Summary from Goodreads:
At first Ig thought the horns were a hallucination, the product of a mind damaged by rage and grief. He had spent the last year in a lonely, private purgatory, following the death of his beloved, Merrin Williams, who was raped and murdered under inexplicable circumstances. A mental breakdown would have been the most natural thing in the world. But there was nothing natural about the horns, which were all too real.
Once the righteous Ig had enjoyed the life of the blessed: born into privilege, the second son of a renowned musician and younger brother of a rising late-night TV star, he had security, wealth, and a place in his community. Ig had it all, and more—he had Merrin and a love founded on shared daydreams, mutual daring, and unlikely midsummer magic.

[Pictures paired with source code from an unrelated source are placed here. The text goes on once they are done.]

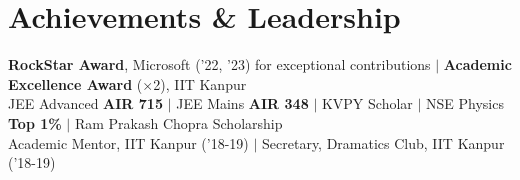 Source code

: \documentclass[a4paper,9pt]{extarticle}
\begin{document}
\section{Achievements \& Leadership}
 \begin{itemize}[leftmargin=0.15in, label={}]
    \small{\item{
      \textbf{RockStar Award}, Microsoft ('22, '23) for exceptional contributions $|$ \textbf{Academic Excellence Award} ($\times$2), IIT Kanpur \\
      JEE Advanced \textbf{AIR 715} $|$ JEE Mains \textbf{AIR 348} $|$ KVPY Scholar $|$ NSE Physics \textbf{Top 1\%} $|$ Ram Prakash Chopra Scholarship \\
      Academic Mentor, IIT Kanpur ('18-19) $|$ Secretary, Dramatics Club, IIT Kanpur ('18-19)
    }}
 \end{itemize}

\end{document}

But Merrin’s death damned all that. The only suspect in the crime, Ig was never charged or tried. And he was never cleared. In the court of public opinion in Gideon, New Hampshire, Ig is and always will be guilty because his rich and connected parents pulled strings to make the investigation go away. Nothing Ig can do, nothing he can say, matters. Everyone, it seems, including God, has abandoned him. Everyone, that is, but the devil inside. . . .
Now Ig is possessed of a terrible new power to go with his terrible new look—a macabre talent he intends to use to find the monster who killed Merrin and destroyed his life. Being good and praying for the best got him nowhere. It’s time for a little revenge. . . . It’s time the devil had his due. . .

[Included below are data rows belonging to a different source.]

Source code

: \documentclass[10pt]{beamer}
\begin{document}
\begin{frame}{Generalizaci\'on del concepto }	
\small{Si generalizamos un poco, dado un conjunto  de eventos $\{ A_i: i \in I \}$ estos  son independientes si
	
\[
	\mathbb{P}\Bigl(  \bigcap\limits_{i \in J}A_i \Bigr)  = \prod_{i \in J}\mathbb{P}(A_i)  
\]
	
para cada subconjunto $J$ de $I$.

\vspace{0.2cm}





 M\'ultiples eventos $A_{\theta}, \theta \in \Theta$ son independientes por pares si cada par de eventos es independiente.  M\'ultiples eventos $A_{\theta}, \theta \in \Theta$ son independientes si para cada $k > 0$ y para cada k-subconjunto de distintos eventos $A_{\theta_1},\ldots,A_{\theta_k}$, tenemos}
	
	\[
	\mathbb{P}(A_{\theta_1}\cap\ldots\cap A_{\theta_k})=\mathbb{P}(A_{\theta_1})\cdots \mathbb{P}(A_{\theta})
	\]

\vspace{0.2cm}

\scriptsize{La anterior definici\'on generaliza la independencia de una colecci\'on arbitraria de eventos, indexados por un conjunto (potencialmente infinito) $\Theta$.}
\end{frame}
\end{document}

I did not come across this book on my own. I must give credit where credit is due; thank you Mike. Yes, I have mentioned one of my best friends Mike on the blog a few times and he seems to appreciate it but I should be the one showing my appreciation towards him as if it was not for him, I would have not known about this gem of a book.
I must admit that horror novels are not a genre in which I have traversed quite often but I figured to give it a shot and much to my surprise, I was not scared but amazed by the sheer brilliance and grim, dark humor of this book. A lot of that is due in part to the author’s lineage. Joe Hill is Stephen King’s son. A lot of Stephen King’s horror novels are blotted with some elements of dark humor to add depth to his novels. Not all books need be doom and gloom; a bit of the macabre humor does not necessarily lighten the mood as much as it enhances the thrills.
To accurately paint this book in a grim light in which it is intended might take some time so instead, I can detail the overall theme; the Devil is a human element and we can all relate to sin in one way or another. We are born of a blank slate but from our earliest onset of reactions and decisions which we make, we are molded but not defined by those actions. They lead us down a certain path in which we have to embrace in order to understand our own place in the world. But the main overall point to this book, at least the theme I took from it, was the Devil is not a villain. The Devil is just misunderstood, but aren’t we all?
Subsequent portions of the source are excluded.